--- Provided records Enclosed Below ---

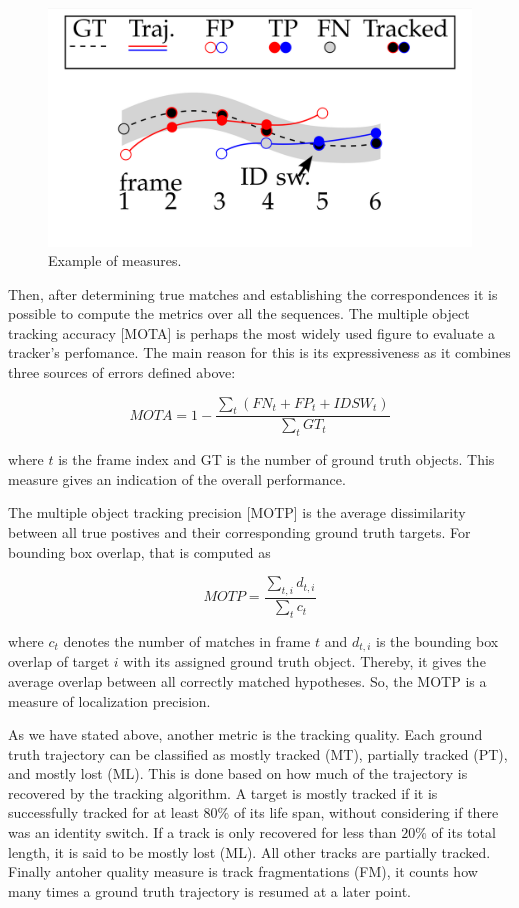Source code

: \begin{figure}[H]
\centering         
\includegraphics[width=0.7\linewidth]{datasetTracking/trackins.png}
\caption{Example of measures.} \label{petsExample}
\end{figure}

Then, after determining true matches and establishing the correspondences it is possible to compute the metrics over all the sequences. The multiple object tracking accuracy [MOTA] \cite{clear} is perhaps the most widely used figure to evaluate a tracker's perfomance. The main reason for this is its expressiveness as it combines three sources of errors defined above:

$$ MOTA = 1 - \frac{\sum_{t} (FN_{t}+FP_{t}+IDSW_{t})}{ \sum_{t} GT_{t}}$$

where $t$ is the frame index and GT is the number of ground truth objects. This measure gives an indication of the overall performance.

The multiple object tracking precision [MOTP] is the average dissimilarity between all true postives and their corresponding ground truth targets. For bounding box overlap, that is computed as 

$$ MOTP =  \frac{\sum _{t,i} d_{t,i}}{ \sum_{t} c_{t}} $$

where $c_{t}$ denotes the number of matches in frame $t$ and $d_{t,i}$ is the bounding box overlap of target $i$ with its assigned ground truth object. Thereby, it gives the average overlap between all correctly matched hypotheses. So, the MOTP is a measure of localization precision.


As we have stated above, another metric is the tracking quality. Each ground truth trajectory can be classified as mostly tracked (MT), partially tracked (PT), and mostly lost (ML). This is done based on how much of the trajectory is recovered by the tracking algorithm. A target is mostly tracked if it is successfully tracked for at least $80 \%$ of its life span, without considering if there was an identity switch. If a track is only recovered for less than $20 \%$ of its total length, it is said to be mostly lost (ML). All other tracks are partially tracked. Finally antoher quality measure is track fragmentations (FM), it counts how many times a ground truth trajectory is resumed at a later point.


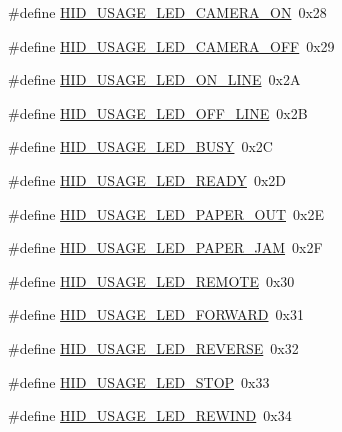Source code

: \begin{DoxyCompactItemize}
\item 
\#define \hyperlink{group__USBD__HID_ga1a69b383c0a897a64f1dbb771ccdfa5d}{H\+I\+D\+\_\+\+U\+S\+A\+G\+E\+\_\+\+L\+E\+D\+\_\+\+C\+A\+M\+E\+R\+A\+\_\+\+ON}~0x28
\item 
\#define \hyperlink{group__USBD__HID_ga89791b1709215a18b35cda2e0a66c8fa}{H\+I\+D\+\_\+\+U\+S\+A\+G\+E\+\_\+\+L\+E\+D\+\_\+\+C\+A\+M\+E\+R\+A\+\_\+\+O\+FF}~0x29
\item 
\#define \hyperlink{group__USBD__HID_ga307a23de9b1083caade208deff40b920}{H\+I\+D\+\_\+\+U\+S\+A\+G\+E\+\_\+\+L\+E\+D\+\_\+\+O\+N\+\_\+\+L\+I\+NE}~0x2A
\item 
\#define \hyperlink{group__USBD__HID_ga6da65a1c9447187f5430c6772221da77}{H\+I\+D\+\_\+\+U\+S\+A\+G\+E\+\_\+\+L\+E\+D\+\_\+\+O\+F\+F\+\_\+\+L\+I\+NE}~0x2B
\item 
\#define \hyperlink{group__USBD__HID_ga157655e74dad2e60c7929233a52e3d77}{H\+I\+D\+\_\+\+U\+S\+A\+G\+E\+\_\+\+L\+E\+D\+\_\+\+B\+U\+SY}~0x2C
\item 
\#define \hyperlink{group__USBD__HID_ga98027a4d156282b93051f21d18be0003}{H\+I\+D\+\_\+\+U\+S\+A\+G\+E\+\_\+\+L\+E\+D\+\_\+\+R\+E\+A\+DY}~0x2D
\item 
\#define \hyperlink{group__USBD__HID_ga593e39843a519d683a85f6b394730385}{H\+I\+D\+\_\+\+U\+S\+A\+G\+E\+\_\+\+L\+E\+D\+\_\+\+P\+A\+P\+E\+R\+\_\+\+O\+UT}~0x2E
\item 
\#define \hyperlink{group__USBD__HID_ga689e4d119f74e5c53075ad779d6e5136}{H\+I\+D\+\_\+\+U\+S\+A\+G\+E\+\_\+\+L\+E\+D\+\_\+\+P\+A\+P\+E\+R\+\_\+\+J\+AM}~0x2F
\item 
\#define \hyperlink{group__USBD__HID_ga82eef373cb43c0bdf6dabe0b82f67f04}{H\+I\+D\+\_\+\+U\+S\+A\+G\+E\+\_\+\+L\+E\+D\+\_\+\+R\+E\+M\+O\+TE}~0x30
\item 
\#define \hyperlink{group__USBD__HID_ga3a3f725a341f5265875f8690d54d4517}{H\+I\+D\+\_\+\+U\+S\+A\+G\+E\+\_\+\+L\+E\+D\+\_\+\+F\+O\+R\+W\+A\+RD}~0x31
\item 
\#define \hyperlink{group__USBD__HID_ga3d2000b30d154ff1a041cd77aef083ed}{H\+I\+D\+\_\+\+U\+S\+A\+G\+E\+\_\+\+L\+E\+D\+\_\+\+R\+E\+V\+E\+R\+SE}~0x32
\item 
\#define \hyperlink{group__USBD__HID_ga05bd9837d9c360ba67a3cff43f664698}{H\+I\+D\+\_\+\+U\+S\+A\+G\+E\+\_\+\+L\+E\+D\+\_\+\+S\+T\+OP}~0x33
\item 
\#define \hyperlink{group__USBD__HID_ga18ef8eb8f894def11e7bcbea1eddcbe3}{H\+I\+D\+\_\+\+U\+S\+A\+G\+E\+\_\+\+L\+E\+D\+\_\+\+R\+E\+W\+I\+ND}~0x34
\item 

\end{DoxyCompactItemize}
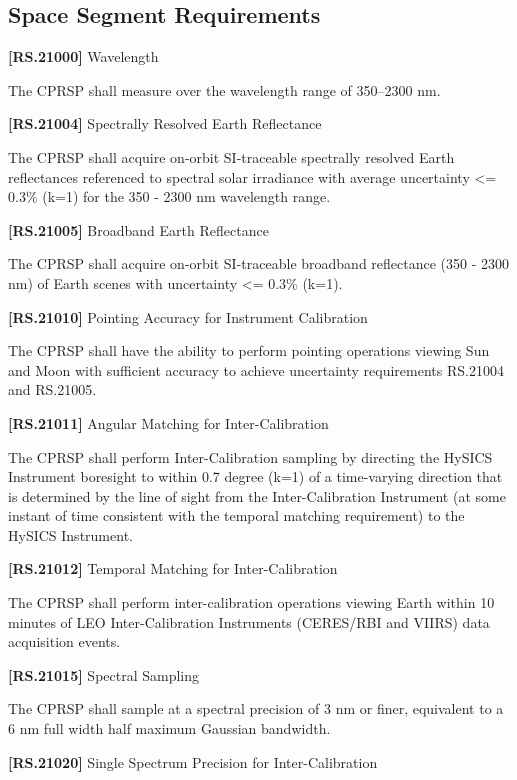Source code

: \subsection{Space Segment Requirements}
\label{spacesegmentrequirements}

\textbf{[RS.21000]} Wavelength

The \gls{CPRSP} shall \gls{measure} over the wavelength range of 350--2300 nm.

\textbf{[RS.21004]} Spectrally Resolved Earth Reflectance

The \gls{CPRSP} shall acquire on-orbit \gls{SI}-traceable spectrally resolved Earth reflectances referenced to spectral solar irradiance with average uncertainty <= 0.3\% (k=1) for the 350 - 2300 nm wavelength range.

\textbf{[RS.21005]} Broadband Earth Reflectance

The \gls{CPRSP} shall acquire on-orbit \gls{SI}-traceable broadband reflectance (350 - 2300 nm) of Earth scenes with uncertainty <= 0.3\% (k=1).

\textbf{[RS.21010]} Pointing Accuracy for Instrument Calibration

The \gls{CPRSP} shall have the ability to perform \gls{point}ing operations viewing Sun and Moon with sufficient accuracy to achieve uncertainty requirements \gls{RS}.21004 and \gls{RS}.21005.

\textbf{[RS.21011]} Angular Matching for Inter-Calibration

The \gls{CPRSP} shall perform Inter-Calibration sampling by directing the \gls{HySICS} Instrument boresight to within 0.7 degree (k=1) of a time-varying direction that is determined by the line of sight from the Inter-Calibration Instrument (at some instant of time consistent with the temporal matching requirement) to the \gls{HySICS} Instrument.

\textbf{[RS.21012]} Temporal Matching for Inter-Calibration

The \gls{CPRSP} shall perform inter-calibration operations viewing Earth within 10 minutes of \gls{LEO} Inter-Calibration Instruments (CERES\slash RBI and VIIRS) data acquisition events.

\textbf{[RS.21015]} Spectral Sampling

The \gls{CPRSP} shall \gls{sample} at a spectral precision of 3 nm or finer, equivalent to a 6 nm full width half maximum Gaussian bandwidth.

\textbf{[RS.21020]} Single Spectrum Precision for Inter-Calibration

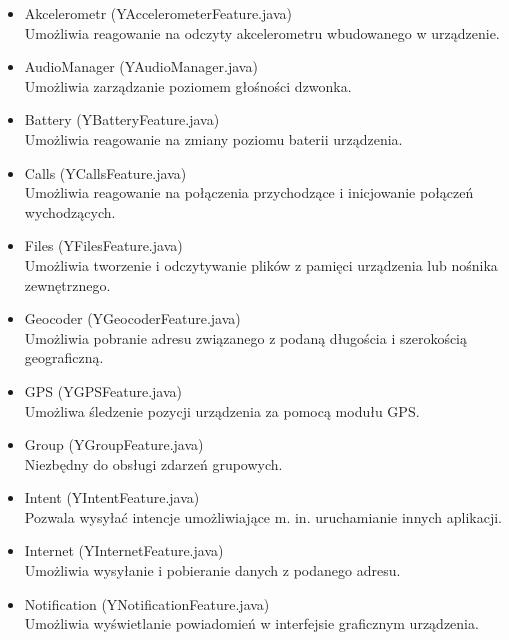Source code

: \documentclass[11pt,a4paper,polish,thesis]{dcsbook}
\begin{document}
\begin{itemize}
\item{Akcelerometr (YAccelerometerFeature.java)} \\
Umożliwia reagowanie na odczyty akcelerometru wbudowanego w urządzenie. 

\item{AudioManager (YAudioManager.java)}\\
Umożliwia zarządzanie poziomem głośności dzwonka.

\item{Battery (YBatteryFeature.java)}\\
Umożliwia reagowanie na zmiany poziomu baterii urządzenia.

\item{Calls (YCallsFeature.java)}\\
Umożliwia reagowanie na połączenia przychodzące i inicjowanie połączeń wychodzących.

\item{Files (YFilesFeature.java)}\\
Umożliwia tworzenie i odczytywanie plików z pamięci urządzenia lub nośnika zewnętrznego.

\item{Geocoder (YGeocoderFeature.java)}\\
Umożliwia pobranie adresu związanego z podaną długościa i szerokością geograficzną.

\item{GPS (YGPSFeature.java)}\\
Umożliwa śledzenie pozycji urządzenia za pomocą modułu GPS.

\item{Group (YGroupFeature.java)}\\
Niezbędny do obsługi zdarzeń grupowych.

\item{Intent (YIntentFeature.java)}\\
Pozwala wysyłać intencje\cite{android.intent} umożliwiające m. in. uruchamianie innych aplikacji.

\item{Internet (YInternetFeature.java)}\\
Umożliwia wysyłanie i pobieranie danych z podanego adresu.

\item{Notification (YNotificationFeature.java)}\\
Umożliwia wyświetlanie powiadomień w interfejsie graficznym urządzenia.


\end{itemize}
\end{document}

--- End of Enclosed Provided records ---

Work item:
Copy every line above in which the string "acquire" shows up.

Response below:
The \gls{CPRSP} shall acquire on-orbit \gls{SI}-traceable spectrally resolved Earth reflectances referenced to spectral solar irradiance with average uncertainty <= 0.3\% (k=1) for the 350 - 2300 nm wavelength range.
The \gls{CPRSP} shall acquire on-orbit \gls{SI}-traceable broadband reflectance (350 - 2300 nm) of Earth scenes with uncertainty <= 0.3\% (k=1).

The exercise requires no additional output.